• [INFORMATION SUPPLIED]:
*****

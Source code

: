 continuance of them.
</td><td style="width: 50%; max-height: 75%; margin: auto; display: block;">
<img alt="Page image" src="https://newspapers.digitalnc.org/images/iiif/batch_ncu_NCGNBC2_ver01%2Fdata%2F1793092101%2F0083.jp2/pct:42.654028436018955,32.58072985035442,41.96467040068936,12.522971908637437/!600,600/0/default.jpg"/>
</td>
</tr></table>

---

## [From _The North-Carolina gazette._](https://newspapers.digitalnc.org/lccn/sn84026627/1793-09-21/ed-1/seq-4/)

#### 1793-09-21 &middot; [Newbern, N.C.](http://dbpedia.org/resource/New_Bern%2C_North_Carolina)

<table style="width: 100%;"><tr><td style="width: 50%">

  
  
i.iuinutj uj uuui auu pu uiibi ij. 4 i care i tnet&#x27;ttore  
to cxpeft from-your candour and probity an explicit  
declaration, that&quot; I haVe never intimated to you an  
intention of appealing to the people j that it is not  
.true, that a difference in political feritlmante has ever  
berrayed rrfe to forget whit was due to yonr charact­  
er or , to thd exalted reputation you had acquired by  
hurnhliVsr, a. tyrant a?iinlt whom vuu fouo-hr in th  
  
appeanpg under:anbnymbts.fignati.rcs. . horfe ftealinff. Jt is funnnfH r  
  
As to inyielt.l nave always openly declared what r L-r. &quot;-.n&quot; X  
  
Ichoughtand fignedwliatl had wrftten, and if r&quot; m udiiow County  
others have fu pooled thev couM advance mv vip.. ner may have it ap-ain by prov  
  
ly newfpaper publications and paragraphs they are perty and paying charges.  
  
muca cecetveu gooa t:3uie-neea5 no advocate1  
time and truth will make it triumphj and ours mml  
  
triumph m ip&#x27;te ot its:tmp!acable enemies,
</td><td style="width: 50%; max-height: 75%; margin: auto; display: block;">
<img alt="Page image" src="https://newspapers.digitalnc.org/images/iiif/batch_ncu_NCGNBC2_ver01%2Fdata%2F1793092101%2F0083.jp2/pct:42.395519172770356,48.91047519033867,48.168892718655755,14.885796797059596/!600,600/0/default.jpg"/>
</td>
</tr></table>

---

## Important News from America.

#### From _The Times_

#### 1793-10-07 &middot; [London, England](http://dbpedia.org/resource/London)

*****

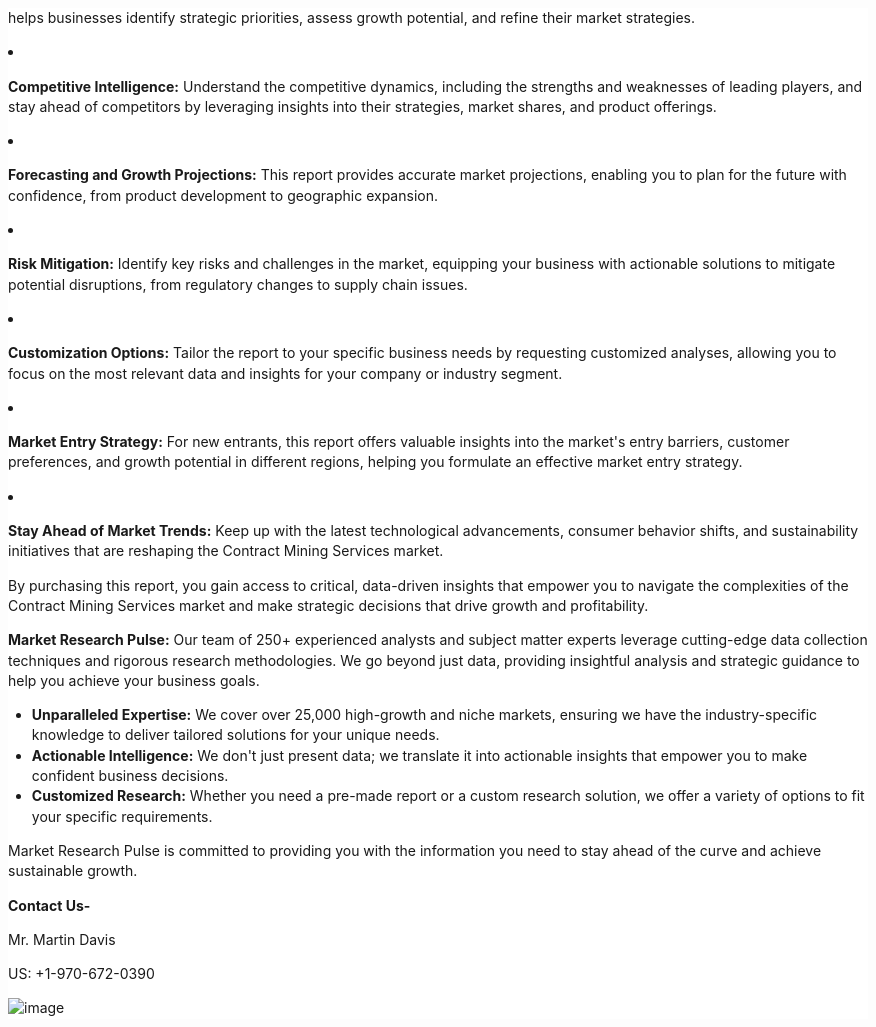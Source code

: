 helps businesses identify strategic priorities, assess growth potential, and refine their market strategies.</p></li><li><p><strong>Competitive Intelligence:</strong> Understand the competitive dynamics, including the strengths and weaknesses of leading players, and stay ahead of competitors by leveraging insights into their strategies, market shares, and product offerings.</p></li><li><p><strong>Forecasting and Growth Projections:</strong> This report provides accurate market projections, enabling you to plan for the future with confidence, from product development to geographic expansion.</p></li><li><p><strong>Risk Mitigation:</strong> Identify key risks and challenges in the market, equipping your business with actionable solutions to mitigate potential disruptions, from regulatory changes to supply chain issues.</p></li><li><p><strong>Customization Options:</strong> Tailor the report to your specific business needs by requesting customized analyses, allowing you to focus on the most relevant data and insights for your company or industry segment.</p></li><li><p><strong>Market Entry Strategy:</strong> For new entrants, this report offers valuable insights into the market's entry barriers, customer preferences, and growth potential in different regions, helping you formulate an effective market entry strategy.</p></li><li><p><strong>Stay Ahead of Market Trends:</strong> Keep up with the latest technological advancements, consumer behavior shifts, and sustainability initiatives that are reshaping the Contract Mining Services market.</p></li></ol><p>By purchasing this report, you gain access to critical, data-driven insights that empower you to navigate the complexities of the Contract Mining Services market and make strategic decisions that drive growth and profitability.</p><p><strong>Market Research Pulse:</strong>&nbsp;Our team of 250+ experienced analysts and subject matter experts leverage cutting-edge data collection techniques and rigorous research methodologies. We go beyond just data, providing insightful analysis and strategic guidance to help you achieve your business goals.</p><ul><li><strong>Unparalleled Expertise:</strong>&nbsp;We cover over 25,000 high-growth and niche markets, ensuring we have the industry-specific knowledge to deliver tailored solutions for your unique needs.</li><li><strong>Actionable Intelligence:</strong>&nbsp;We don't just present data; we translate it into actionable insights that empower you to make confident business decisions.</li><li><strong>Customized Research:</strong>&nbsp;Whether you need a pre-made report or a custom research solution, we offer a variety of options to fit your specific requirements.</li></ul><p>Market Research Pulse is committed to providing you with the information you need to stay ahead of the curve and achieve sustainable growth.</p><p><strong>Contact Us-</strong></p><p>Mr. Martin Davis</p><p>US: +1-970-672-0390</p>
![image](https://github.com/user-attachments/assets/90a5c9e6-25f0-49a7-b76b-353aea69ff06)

*****

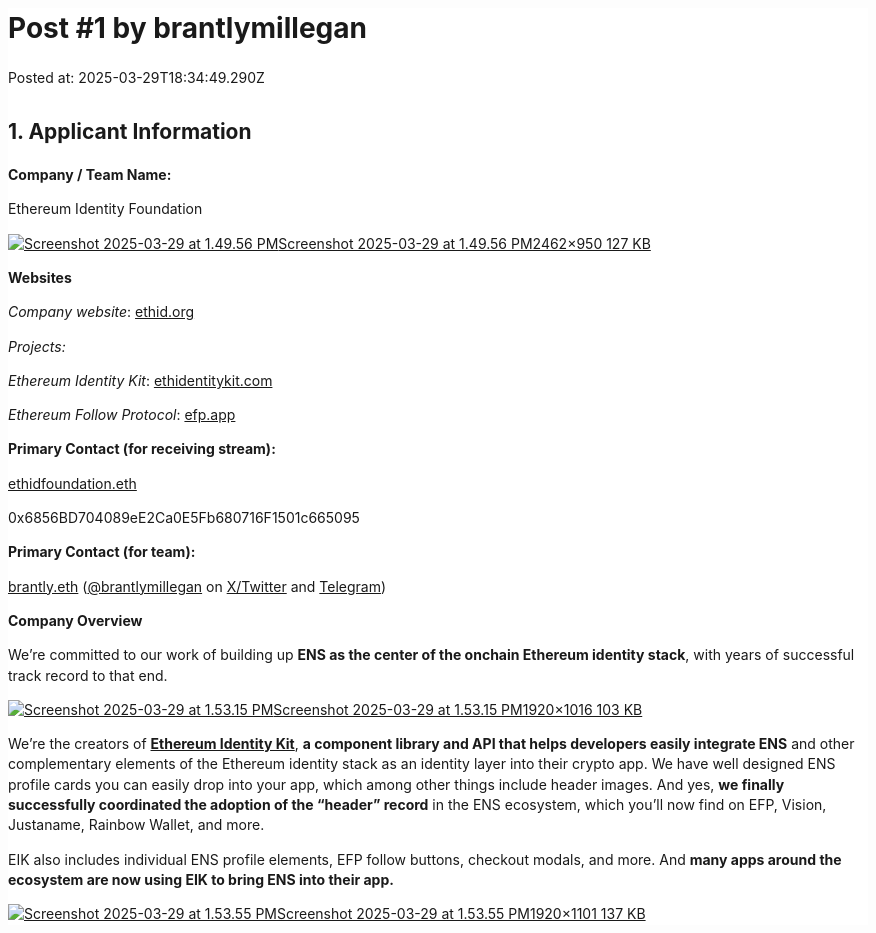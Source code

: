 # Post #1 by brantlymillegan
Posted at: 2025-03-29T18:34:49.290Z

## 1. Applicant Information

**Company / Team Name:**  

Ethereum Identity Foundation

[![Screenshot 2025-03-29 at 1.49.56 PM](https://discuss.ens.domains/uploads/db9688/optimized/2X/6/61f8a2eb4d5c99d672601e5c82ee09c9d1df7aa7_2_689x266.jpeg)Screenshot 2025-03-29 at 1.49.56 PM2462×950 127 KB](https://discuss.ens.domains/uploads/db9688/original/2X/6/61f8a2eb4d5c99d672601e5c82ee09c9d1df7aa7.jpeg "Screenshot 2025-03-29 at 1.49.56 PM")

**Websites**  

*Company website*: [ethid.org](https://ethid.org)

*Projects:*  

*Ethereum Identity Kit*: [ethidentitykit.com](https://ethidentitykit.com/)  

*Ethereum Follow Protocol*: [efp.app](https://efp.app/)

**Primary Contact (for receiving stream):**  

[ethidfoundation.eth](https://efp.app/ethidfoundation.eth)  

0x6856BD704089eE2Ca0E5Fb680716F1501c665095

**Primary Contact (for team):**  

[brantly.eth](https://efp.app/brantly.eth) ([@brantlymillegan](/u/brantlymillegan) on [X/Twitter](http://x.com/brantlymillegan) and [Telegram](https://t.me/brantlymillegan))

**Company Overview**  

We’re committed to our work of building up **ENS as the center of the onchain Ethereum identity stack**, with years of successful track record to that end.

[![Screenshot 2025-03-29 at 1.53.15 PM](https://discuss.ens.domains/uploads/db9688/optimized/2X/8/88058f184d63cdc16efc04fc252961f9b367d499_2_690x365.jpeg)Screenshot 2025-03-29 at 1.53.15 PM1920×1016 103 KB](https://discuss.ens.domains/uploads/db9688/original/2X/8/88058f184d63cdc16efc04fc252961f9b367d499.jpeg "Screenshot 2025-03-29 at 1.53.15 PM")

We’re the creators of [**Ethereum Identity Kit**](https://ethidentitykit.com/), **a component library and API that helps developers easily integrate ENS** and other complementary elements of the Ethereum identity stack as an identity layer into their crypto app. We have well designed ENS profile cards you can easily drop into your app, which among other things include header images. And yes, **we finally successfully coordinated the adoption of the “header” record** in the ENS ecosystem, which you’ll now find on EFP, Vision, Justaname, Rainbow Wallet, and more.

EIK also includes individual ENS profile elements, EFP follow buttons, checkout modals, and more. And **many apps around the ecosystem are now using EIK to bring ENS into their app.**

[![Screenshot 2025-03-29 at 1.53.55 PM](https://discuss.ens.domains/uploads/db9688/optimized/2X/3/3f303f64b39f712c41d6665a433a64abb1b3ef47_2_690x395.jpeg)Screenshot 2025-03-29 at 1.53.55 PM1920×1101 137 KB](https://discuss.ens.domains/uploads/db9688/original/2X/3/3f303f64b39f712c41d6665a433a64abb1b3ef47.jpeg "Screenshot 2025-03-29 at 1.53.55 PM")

*****

• [PROBLEM REQUIREMENTS]:
Pick each line holding the word "brantlymillegan" out of the listing.

• [FINISHED TASK]:
: # Post #1 by brantlymillegan
[brantly.eth](https://efp.app/brantly.eth) ([@brantlymillegan](/u/brantlymillegan) on [X/Twitter](http://x.com/brantlymillegan) and [Telegram](https://t.me/brantlymillegan))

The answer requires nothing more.